** Task data follows **

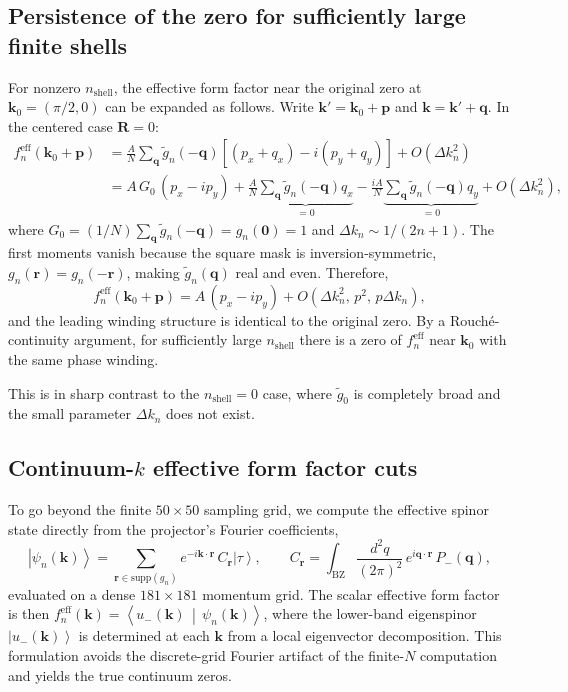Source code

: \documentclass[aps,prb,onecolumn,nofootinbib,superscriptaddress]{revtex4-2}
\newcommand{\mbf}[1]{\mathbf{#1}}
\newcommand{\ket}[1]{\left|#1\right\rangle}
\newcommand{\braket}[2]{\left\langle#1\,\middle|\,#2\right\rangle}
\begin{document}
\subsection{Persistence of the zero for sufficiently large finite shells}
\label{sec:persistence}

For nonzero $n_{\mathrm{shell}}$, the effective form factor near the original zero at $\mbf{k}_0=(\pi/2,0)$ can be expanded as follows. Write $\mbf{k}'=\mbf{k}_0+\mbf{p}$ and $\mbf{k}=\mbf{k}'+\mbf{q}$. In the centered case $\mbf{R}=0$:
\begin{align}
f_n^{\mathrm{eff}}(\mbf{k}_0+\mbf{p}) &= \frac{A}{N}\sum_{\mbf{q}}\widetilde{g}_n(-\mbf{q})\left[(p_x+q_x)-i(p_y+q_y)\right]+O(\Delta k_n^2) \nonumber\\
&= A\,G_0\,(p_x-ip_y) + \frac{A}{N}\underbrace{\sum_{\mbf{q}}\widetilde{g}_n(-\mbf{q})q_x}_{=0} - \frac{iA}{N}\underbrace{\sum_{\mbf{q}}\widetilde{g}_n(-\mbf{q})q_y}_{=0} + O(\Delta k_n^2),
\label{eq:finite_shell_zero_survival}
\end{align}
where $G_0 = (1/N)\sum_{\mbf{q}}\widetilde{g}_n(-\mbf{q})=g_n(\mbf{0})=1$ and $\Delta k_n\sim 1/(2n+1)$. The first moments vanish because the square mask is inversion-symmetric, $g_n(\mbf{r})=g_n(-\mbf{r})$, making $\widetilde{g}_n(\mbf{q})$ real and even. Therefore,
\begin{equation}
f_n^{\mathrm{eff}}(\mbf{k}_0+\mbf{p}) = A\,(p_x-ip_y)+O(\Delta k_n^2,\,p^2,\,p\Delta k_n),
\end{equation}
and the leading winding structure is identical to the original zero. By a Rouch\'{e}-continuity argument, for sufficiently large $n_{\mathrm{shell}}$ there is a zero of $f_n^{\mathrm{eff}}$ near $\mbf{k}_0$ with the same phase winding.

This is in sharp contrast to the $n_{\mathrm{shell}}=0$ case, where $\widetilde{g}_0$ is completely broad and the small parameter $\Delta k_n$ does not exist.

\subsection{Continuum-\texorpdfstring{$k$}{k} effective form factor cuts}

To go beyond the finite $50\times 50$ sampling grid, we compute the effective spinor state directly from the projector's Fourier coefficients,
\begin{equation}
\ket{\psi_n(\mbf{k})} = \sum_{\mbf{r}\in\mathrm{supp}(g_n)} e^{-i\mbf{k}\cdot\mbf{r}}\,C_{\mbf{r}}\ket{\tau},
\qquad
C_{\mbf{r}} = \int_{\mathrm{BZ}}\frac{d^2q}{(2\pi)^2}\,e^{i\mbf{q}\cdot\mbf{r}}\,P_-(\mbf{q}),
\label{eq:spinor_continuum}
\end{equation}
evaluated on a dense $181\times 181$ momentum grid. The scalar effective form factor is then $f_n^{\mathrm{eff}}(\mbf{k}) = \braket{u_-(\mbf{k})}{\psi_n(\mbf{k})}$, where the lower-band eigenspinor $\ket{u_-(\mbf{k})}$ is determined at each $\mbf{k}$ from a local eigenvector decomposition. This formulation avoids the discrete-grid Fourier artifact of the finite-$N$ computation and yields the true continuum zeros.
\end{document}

** End of Task data **

» **Prompt**
Once the pictures are set aside, repeat the remaining data word for word.

» **Expected answer**
Source code

: \documentclass[aps,prb,onecolumn,nofootinbib,superscriptaddress]{revtex4-2}
\newcommand{\mbf}[1]{\mathbf{#1}}
\newcommand{\ket}[1]{\left|#1\right\rangle}
\newcommand{\braket}[2]{\left\langle#1\,\middle|\,#2\right\rangle}
\begin{document}
\subsection{Persistence of the zero for sufficiently large finite shells}
\label{sec:persistence}

For nonzero $n_{\mathrm{shell}}$, the effective form factor near the original zero at $\mbf{k}_0=(\pi/2,0)$ can be expanded as follows. Write $\mbf{k}'=\mbf{k}_0+\mbf{p}$ and $\mbf{k}=\mbf{k}'+\mbf{q}$. In the centered case $\mbf{R}=0$:
\begin{align}
f_n^{\mathrm{eff}}(\mbf{k}_0+\mbf{p}) &= \frac{A}{N}\sum_{\mbf{q}}\widetilde{g}_n(-\mbf{q})\left[(p_x+q_x)-i(p_y+q_y)\right]+O(\Delta k_n^2) \nonumber\\
&= A\,G_0\,(p_x-ip_y) + \frac{A}{N}\underbrace{\sum_{\mbf{q}}\widetilde{g}_n(-\mbf{q})q_x}_{=0} - \frac{iA}{N}\underbrace{\sum_{\mbf{q}}\widetilde{g}_n(-\mbf{q})q_y}_{=0} + O(\Delta k_n^2),
\label{eq:finite_shell_zero_survival}
\end{align}
where $G_0 = (1/N)\sum_{\mbf{q}}\widetilde{g}_n(-\mbf{q})=g_n(\mbf{0})=1$ and $\Delta k_n\sim 1/(2n+1)$. The first moments vanish because the square mask is inversion-symmetric, $g_n(\mbf{r})=g_n(-\mbf{r})$, making $\widetilde{g}_n(\mbf{q})$ real and even. Therefore,
\begin{equation}
f_n^{\mathrm{eff}}(\mbf{k}_0+\mbf{p}) = A\,(p_x-ip_y)+O(\Delta k_n^2,\,p^2,\,p\Delta k_n),
\end{equation}
and the leading winding structure is identical to the original zero. By a Rouch\'{e}-continuity argument, for sufficiently large $n_{\mathrm{shell}}$ there is a zero of $f_n^{\mathrm{eff}}$ near $\mbf{k}_0$ with the same phase winding.

This is in sharp contrast to the $n_{\mathrm{shell}}=0$ case, where $\widetilde{g}_0$ is completely broad and the small parameter $\Delta k_n$ does not exist.

\subsection{Continuum-\texorpdfstring{$k$}{k} effective form factor cuts}

To go beyond the finite $50\times 50$ sampling grid, we compute the effective spinor state directly from the projector's Fourier coefficients,
\begin{equation}
\ket{\psi_n(\mbf{k})} = \sum_{\mbf{r}\in\mathrm{supp}(g_n)} e^{-i\mbf{k}\cdot\mbf{r}}\,C_{\mbf{r}}\ket{\tau},
\qquad
C_{\mbf{r}} = \int_{\mathrm{BZ}}\frac{d^2q}{(2\pi)^2}\,e^{i\mbf{q}\cdot\mbf{r}}\,P_-(\mbf{q}),
\label{eq:spinor_continuum}
\end{equation}
evaluated on a dense $181\times 181$ momentum grid. The scalar effective form factor is then $f_n^{\mathrm{eff}}(\mbf{k}) = \braket{u_-(\mbf{k})}{\psi_n(\mbf{k})}$, where the lower-band eigenspinor $\ket{u_-(\mbf{k})}$ is determined at each $\mbf{k}$ from a local eigenvector decomposition. This formulation avoids the discrete-grid Fourier artifact of the finite-$N$ computation and yields the true continuum zeros.
\end{document}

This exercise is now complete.